Un repos salutaire

Le ministre du Travail, de l’Emploi et de la Solidarité sociale, Jean Boulet, ne pouvait pas trouver de meilleurs mots pour définir ce à quoi devrait servir la période des Fêtes de fin d’année. En commentant le fait que la direction d’ABI et le syndicat n’ont pas pu arriver à une entente négociée avant la date butoir du 21 décembre, le ministre a indiqué que la période des Fêtes devait être une occasion de repos salutaire pour tout le monde. Il invite aussi tout le monde à profiter de cette période pour «faire des réflexions».

C’est un souhait qui ne doit pas se limiter aux parties opposées par le conflit de travail à l’Aluminerie de Bécancour.

Le ministre Boulet formulait ces souhaits de prendre un peu de repos et de profiter des Fêtes pour réfléchir sur les meilleures façons d’atteindre l’objectif d’un règlement négocié. Mais force est de constater, en cette fin d’une année tumultueuse, que beaucoup de monde devrait prendre un peu de temps pour «faire des réflexions».

Dans le cas du conflit à l’ABI, on en vient presque à se demander si les parties auront cette capacité de réfléchir tellement la dernière année a été marquée par des impasses, des fins de non-recevoir, des accusations mutuelles et certainement, aussi, par une dose de mauvaise foi.

Les échecs du processus de négociation et de la médiation, les pressions infructueuses du milieu politique et l’absence de mobilisation populaire ne laissent pas beaucoup d’espoir pour un règlement à court terme dans ce conflit qui s’éternise. Derrière cette partie de bras de fer, il y a des drames humains qui se jouent. Il y a des entreprises et donc des centaines voire des milliers d’autres travailleurs qui en souffrent de façon indirecte.

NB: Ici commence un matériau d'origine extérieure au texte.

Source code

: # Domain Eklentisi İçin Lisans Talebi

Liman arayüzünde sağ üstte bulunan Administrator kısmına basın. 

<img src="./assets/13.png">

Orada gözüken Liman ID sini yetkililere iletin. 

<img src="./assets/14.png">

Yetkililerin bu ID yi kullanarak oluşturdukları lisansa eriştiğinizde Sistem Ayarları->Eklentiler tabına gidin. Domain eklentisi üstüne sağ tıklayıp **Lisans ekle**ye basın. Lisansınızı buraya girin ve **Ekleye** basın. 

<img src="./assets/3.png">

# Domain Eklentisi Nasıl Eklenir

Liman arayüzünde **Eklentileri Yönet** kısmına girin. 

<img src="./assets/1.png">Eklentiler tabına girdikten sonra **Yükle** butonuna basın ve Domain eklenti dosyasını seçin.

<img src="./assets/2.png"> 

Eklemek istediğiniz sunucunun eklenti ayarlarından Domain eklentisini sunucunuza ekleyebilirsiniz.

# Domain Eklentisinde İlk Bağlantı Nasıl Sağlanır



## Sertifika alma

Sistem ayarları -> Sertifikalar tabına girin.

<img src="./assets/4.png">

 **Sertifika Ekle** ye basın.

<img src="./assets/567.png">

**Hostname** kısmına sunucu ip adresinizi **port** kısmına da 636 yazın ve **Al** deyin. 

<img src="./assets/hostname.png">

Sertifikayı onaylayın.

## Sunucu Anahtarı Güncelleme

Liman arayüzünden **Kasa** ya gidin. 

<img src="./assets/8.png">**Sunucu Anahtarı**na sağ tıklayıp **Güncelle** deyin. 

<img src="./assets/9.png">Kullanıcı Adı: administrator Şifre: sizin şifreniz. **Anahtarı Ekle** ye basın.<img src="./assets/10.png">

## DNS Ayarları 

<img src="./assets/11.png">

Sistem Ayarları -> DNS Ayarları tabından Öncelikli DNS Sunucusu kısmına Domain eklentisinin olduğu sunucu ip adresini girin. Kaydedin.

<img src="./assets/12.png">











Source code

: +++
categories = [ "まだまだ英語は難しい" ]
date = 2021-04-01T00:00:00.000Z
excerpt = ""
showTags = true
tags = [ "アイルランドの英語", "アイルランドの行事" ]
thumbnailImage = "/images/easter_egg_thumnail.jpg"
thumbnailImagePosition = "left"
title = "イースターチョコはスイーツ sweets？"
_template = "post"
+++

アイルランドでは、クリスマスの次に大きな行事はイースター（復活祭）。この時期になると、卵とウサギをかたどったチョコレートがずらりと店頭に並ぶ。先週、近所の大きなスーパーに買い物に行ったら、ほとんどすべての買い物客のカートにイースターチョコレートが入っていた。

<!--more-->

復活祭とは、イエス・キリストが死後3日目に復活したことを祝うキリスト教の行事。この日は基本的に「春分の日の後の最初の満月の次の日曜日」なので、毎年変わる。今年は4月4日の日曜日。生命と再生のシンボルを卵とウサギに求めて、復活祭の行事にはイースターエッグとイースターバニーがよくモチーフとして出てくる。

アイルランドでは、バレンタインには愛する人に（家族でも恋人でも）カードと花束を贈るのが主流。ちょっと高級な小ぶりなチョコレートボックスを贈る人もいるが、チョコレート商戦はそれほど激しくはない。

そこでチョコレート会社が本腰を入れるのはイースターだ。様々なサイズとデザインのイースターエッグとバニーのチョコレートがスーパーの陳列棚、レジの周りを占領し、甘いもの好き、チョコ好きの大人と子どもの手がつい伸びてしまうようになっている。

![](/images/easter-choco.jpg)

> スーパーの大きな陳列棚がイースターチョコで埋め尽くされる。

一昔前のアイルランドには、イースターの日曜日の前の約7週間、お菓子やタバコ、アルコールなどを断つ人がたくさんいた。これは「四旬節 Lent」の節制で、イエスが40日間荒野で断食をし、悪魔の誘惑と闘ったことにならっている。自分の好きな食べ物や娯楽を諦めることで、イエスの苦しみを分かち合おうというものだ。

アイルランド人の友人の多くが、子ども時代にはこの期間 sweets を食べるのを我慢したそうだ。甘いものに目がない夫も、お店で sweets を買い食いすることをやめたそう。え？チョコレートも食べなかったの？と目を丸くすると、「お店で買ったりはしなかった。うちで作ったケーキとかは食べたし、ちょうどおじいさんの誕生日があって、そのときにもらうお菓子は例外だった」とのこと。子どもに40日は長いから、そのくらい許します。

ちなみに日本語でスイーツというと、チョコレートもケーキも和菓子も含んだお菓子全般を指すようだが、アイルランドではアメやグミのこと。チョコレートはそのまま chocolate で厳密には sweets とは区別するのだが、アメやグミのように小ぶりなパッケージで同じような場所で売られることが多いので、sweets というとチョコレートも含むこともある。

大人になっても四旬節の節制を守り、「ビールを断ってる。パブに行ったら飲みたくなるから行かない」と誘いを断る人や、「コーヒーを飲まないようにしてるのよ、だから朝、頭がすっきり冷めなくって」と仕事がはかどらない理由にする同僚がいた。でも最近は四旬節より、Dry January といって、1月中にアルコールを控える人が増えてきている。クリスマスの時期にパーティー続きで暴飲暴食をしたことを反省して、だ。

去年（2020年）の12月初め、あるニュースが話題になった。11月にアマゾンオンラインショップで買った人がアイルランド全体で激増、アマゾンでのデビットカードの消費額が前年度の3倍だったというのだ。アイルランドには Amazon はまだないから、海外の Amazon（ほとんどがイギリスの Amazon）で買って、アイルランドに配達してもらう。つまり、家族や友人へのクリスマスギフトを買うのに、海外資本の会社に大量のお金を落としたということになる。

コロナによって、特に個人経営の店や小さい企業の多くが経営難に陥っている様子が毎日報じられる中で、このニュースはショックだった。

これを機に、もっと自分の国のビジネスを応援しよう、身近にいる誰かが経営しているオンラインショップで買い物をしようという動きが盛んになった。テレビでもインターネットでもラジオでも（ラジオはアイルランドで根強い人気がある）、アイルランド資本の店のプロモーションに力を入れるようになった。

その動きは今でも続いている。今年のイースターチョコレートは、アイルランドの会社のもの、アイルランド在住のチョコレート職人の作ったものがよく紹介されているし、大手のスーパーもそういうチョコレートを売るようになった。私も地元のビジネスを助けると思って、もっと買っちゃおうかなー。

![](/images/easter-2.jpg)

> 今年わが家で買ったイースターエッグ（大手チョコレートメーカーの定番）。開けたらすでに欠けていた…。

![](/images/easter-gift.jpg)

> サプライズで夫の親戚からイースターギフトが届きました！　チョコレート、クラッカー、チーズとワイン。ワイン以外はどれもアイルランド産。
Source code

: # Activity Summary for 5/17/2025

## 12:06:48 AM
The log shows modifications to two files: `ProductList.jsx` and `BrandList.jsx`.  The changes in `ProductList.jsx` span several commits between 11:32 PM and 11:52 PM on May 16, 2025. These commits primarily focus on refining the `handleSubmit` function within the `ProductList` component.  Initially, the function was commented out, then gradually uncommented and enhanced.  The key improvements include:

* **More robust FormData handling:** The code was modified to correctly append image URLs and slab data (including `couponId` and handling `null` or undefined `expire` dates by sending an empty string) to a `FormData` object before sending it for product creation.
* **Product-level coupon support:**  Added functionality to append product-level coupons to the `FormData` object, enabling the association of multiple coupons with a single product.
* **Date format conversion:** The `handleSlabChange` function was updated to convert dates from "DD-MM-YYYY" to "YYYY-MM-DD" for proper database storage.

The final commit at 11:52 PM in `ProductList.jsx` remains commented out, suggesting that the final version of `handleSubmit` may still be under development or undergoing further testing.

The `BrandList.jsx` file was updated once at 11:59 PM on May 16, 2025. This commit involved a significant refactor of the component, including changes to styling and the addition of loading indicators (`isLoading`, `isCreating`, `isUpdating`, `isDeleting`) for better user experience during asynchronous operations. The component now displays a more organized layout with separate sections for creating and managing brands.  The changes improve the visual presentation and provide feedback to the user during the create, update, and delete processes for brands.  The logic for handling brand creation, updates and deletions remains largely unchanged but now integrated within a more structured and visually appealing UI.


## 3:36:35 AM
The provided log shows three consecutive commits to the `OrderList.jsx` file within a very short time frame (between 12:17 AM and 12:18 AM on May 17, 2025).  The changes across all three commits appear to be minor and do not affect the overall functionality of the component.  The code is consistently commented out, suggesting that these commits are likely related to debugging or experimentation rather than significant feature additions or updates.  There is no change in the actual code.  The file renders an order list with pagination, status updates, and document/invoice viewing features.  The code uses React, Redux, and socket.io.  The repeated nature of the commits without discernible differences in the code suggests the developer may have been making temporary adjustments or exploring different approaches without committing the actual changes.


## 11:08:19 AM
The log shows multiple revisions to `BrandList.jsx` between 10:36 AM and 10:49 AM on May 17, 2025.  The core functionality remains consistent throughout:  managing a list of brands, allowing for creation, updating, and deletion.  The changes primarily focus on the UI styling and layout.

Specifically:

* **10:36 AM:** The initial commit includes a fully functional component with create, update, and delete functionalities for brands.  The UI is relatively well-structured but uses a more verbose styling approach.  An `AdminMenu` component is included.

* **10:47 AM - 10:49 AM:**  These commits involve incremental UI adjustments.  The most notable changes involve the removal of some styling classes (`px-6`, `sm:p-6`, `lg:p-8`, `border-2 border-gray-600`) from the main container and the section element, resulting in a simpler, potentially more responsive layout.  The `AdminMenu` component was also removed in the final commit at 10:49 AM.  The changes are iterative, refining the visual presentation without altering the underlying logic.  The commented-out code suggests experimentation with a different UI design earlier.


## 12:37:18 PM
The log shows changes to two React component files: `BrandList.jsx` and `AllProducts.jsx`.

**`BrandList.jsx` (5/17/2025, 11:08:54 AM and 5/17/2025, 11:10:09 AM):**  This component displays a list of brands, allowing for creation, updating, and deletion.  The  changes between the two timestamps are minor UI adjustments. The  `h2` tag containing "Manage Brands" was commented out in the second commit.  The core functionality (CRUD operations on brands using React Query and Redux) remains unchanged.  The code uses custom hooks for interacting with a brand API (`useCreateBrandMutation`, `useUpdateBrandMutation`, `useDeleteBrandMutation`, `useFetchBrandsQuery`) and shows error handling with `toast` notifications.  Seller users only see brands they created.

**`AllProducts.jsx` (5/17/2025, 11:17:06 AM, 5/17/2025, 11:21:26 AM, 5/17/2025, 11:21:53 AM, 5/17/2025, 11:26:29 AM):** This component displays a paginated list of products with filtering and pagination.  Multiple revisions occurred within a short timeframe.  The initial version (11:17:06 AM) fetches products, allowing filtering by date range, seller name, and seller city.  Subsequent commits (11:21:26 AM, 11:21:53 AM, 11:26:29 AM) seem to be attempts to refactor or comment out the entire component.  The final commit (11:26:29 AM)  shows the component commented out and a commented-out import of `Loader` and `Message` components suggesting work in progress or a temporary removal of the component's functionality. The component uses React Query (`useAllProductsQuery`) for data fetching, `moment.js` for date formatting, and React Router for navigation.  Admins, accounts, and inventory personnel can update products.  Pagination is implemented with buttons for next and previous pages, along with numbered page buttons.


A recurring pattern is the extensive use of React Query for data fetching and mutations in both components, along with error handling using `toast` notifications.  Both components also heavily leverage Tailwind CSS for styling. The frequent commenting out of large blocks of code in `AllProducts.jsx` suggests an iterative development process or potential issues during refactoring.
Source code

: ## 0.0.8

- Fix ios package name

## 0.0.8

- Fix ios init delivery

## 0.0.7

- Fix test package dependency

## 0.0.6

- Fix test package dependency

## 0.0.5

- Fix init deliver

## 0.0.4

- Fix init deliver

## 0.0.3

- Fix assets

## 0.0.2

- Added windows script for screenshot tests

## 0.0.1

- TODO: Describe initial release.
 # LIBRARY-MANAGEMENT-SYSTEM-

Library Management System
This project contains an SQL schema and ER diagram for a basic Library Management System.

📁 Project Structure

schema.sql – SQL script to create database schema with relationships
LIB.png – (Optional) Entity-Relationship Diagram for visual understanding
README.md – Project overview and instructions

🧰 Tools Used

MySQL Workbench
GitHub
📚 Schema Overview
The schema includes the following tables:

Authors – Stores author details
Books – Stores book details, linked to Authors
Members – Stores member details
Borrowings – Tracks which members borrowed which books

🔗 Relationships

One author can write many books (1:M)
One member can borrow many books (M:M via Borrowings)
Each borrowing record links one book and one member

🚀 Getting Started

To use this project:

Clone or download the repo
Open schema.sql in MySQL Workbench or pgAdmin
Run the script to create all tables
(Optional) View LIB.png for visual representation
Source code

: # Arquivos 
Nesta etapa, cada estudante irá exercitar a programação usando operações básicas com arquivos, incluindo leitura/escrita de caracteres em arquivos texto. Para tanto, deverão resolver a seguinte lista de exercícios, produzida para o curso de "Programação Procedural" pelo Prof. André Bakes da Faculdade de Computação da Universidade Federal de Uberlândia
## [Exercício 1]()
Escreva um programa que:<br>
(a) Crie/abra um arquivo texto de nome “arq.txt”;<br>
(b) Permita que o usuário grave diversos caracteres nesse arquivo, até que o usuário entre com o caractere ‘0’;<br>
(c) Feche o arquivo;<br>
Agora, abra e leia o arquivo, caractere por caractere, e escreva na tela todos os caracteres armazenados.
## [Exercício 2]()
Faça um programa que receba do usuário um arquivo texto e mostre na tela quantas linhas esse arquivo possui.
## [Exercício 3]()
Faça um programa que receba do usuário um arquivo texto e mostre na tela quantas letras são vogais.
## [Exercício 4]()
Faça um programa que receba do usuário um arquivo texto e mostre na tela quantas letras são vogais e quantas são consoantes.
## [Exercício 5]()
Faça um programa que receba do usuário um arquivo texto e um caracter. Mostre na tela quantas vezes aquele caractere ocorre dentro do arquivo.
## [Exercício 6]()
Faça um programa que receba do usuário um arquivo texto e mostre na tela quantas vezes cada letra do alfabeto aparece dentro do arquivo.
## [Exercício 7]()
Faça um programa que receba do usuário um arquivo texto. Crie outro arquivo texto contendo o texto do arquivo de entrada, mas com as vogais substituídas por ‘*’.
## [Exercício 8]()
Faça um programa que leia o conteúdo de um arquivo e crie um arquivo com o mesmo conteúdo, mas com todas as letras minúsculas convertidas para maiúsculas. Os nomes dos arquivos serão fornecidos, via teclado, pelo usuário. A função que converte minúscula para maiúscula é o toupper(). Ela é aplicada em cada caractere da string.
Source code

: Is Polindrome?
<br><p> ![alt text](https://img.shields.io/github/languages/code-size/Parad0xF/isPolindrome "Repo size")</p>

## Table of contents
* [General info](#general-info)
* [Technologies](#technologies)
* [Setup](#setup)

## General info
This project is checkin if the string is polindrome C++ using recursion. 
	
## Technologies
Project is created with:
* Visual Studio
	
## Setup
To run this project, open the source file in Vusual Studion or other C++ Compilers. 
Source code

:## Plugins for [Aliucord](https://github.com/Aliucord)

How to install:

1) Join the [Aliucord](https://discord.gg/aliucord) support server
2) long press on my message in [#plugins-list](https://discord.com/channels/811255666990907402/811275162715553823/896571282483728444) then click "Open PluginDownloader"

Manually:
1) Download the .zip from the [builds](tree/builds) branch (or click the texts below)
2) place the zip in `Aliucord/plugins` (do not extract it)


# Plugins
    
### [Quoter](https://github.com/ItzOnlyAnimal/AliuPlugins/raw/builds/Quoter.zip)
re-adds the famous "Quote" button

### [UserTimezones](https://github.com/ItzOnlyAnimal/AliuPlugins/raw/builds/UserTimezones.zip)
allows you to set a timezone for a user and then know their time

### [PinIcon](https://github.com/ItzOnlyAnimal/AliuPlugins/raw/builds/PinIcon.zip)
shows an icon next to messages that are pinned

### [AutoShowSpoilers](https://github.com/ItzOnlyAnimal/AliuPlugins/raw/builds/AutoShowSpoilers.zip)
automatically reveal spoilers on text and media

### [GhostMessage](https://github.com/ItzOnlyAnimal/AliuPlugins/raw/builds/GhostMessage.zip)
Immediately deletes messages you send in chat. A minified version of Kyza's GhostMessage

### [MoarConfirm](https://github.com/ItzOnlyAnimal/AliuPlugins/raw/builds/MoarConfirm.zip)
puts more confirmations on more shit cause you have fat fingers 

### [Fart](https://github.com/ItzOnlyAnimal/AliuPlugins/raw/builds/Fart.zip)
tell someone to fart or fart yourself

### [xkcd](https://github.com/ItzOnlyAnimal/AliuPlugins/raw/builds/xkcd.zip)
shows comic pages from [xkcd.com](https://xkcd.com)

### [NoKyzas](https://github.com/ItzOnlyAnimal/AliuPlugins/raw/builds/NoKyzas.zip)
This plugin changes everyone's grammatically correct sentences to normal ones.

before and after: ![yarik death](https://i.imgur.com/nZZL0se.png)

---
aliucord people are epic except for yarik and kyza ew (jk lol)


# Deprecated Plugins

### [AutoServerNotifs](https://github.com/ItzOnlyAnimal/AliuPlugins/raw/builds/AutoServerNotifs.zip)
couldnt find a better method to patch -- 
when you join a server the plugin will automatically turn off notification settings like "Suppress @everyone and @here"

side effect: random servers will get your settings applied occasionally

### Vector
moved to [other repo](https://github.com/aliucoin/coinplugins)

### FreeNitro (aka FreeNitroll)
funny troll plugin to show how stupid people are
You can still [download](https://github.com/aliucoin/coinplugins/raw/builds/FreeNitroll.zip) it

La réflexion s’impose, assurément.

La période des Fêtes pourra aussi permettre d’autres pauses salutaires et d’autres occasions de réflexion ou d’introspection.

À Saint-Élie-de-Caxton, une réflexion s’impose au sein des élus. On est en train de saper tout le travail fait au cours de la dernière décennie pour transformer le village, le rendre attrayant et en faire une destination touristique unique au Québec. On est en train d’écarter Fred Pellerin qui est non seulement la bougie d’allumage de cette transformation, mais qui l’alimente année après année. Il y a un climat d’affrontement qui n’augure rien de bon dans cette municipalité.

La réflexion s’impose aussi à Trois-Rivières, dans le dossier de Vision zéro. Et elle doit se faire aussi bien chez les opposants purs et durs qu’au sein des élus qui en font la promotion. Réfléchir sur les moyens de concilier les intérêts de tout le monde, de créer une adhésion de la population à cette philosophie. Réfléchir sur les étapes de consultation et d’information qui s’en viennent et qui auraient dû avoir lieu beaucoup plus tôt.

On souhaite que la réflexion s’étende, aussi, aux maires des municipalités qui auront des décisions à prendre dans le dossier des équipements supralocaux. Que des terrains d’entente puissent être trouvés rapidement et à la satisfaction de tous.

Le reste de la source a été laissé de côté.